PCA is a popular method for summarizing datasets. Suppose, we have a dataset of different wine types. We describe each wine sample by its Alcohol content, color, and so on (see this very nice visualization of wine properties taken from here). Some of these features will measure related properties and so will be redundant. So, we can summarize each wine sample with fewer features! PCA is one such way to do this. It's also called as a method for dimensionality reduction.
Here we have a scatter plot of different wine samples (synthetic). It's based on two wine characteristics, color intensity and alcohol content.
Now we will look at the projections -- The below animation shows how the projections of data points look like for different lines (red dots are projections of the blue dots):
PCA aims to find the best line according to the following two criteria.
The variation of (projected) values along the line should be maximal. Have look at how the "variance" of the red dots changes while the line rotates...
The line should give the lowest reconstruction error. By reconstruction, we mean that constructing the original two characteristics (the position ($x$, $y$) of a blue dot) from the new one (the position of a red dot). This reconstruction error is proportional to the length of the connecting red line.
We will notice that the maximum variance and the minimum error are happened at the same time, when the line points to the magenta ticks. This line corresponds to the first principal component constructed by PCA.
PCA objective: Given the data covariance matrix $C$, we look for a vector $u$ having unit length ($\|u\| = 1$) such that $u^TCu$ is maximal. We will see that we can do this with the help of eigenvectors and eigenvalues of the covariance matrix.
We will look at the intuition behind this approach using the example above.
Let $C$ be an $n \times n$ matrix and $u$ is an $n \times 1$ vector. The operation $C u$ is well-defined. An eigenvector of $C$ is, by definition, any vector $u$ such that $C u = \lambda u$. For the dataset $A$ ($n \times 2$ matrix) above, the covariance matrix C ($2 \times 2$ matrix) is (we assume that the data is centered.)
\begin{equation*} \begin{vmatrix} 1.07 & 0.63 \\ 0.63 & 0.64 \end{vmatrix} \end{equation*}It's a square symmetric matrix. Thus, one can diagonalize it by choosing a new orthogonal coordinate system, given by its eigenvectors (spectral theorem):
\begin{equation*} C = U \Lambda U^{T} \end{equation*}where $U$ is a matrix of eigenvectors $u_i$'s (each column is an eigenvector) and $\Lambda$ is a diagonal matrix with eigenvalues $\lambda_i$'s on the diagonal.
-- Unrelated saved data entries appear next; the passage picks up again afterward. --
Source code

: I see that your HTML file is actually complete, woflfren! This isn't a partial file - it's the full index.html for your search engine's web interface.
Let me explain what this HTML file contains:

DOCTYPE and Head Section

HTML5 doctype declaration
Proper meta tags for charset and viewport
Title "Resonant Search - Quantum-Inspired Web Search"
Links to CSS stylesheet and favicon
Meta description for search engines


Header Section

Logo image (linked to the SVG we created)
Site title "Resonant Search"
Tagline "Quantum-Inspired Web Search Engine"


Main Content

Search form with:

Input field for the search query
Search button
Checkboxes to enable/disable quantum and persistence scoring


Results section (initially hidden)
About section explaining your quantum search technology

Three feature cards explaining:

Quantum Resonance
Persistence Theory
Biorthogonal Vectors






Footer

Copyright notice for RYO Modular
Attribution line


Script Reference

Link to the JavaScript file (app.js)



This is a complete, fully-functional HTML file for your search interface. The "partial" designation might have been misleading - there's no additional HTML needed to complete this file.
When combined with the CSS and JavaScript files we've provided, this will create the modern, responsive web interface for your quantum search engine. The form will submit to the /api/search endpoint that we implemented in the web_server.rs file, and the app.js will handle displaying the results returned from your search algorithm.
In the new (eigen) space, the covariance matrix is diagonal, as follows:
\begin{equation*} \begin{vmatrix} 1.52 & 0 \\ 0 & 0.18 \end{vmatrix} \end{equation*}It means that there is no correlation between points in this new system. The maximum possible variance is $1.52$, which is given by the first eigenvalue. We achieve this variance by taking the projection on the first principal axis. The direction of this axis is given by the first eigen vector of $C$.
This example/discussion is adapted from here.
For illustration, we will use the wine dataset. Each wine sample is described by 14 features as follows:
In [1]:
# We will first read the wine data headers
f = open("wine.data")
header = f.readlines()[0]
print header
Let's first look at two wine characteristics: Alcohol Content and Color Intensity.
We can draw a scatter plot:
In [2]:
%matplotlib inline
import numpy as np
import matplotlib.pyplot as plt
from scipy import linalg as la
wine_class, wine_alc, wine_col = np.loadtxt("wine.data", delimiter=',', usecols=(0, 1, 10), unpack=True, skiprows=1)
# print wine_class
In [3]:
# print wine_alc
# print wine_col
In [4]:
plt.scatter(wine_col, wine_alc, c=wine_class)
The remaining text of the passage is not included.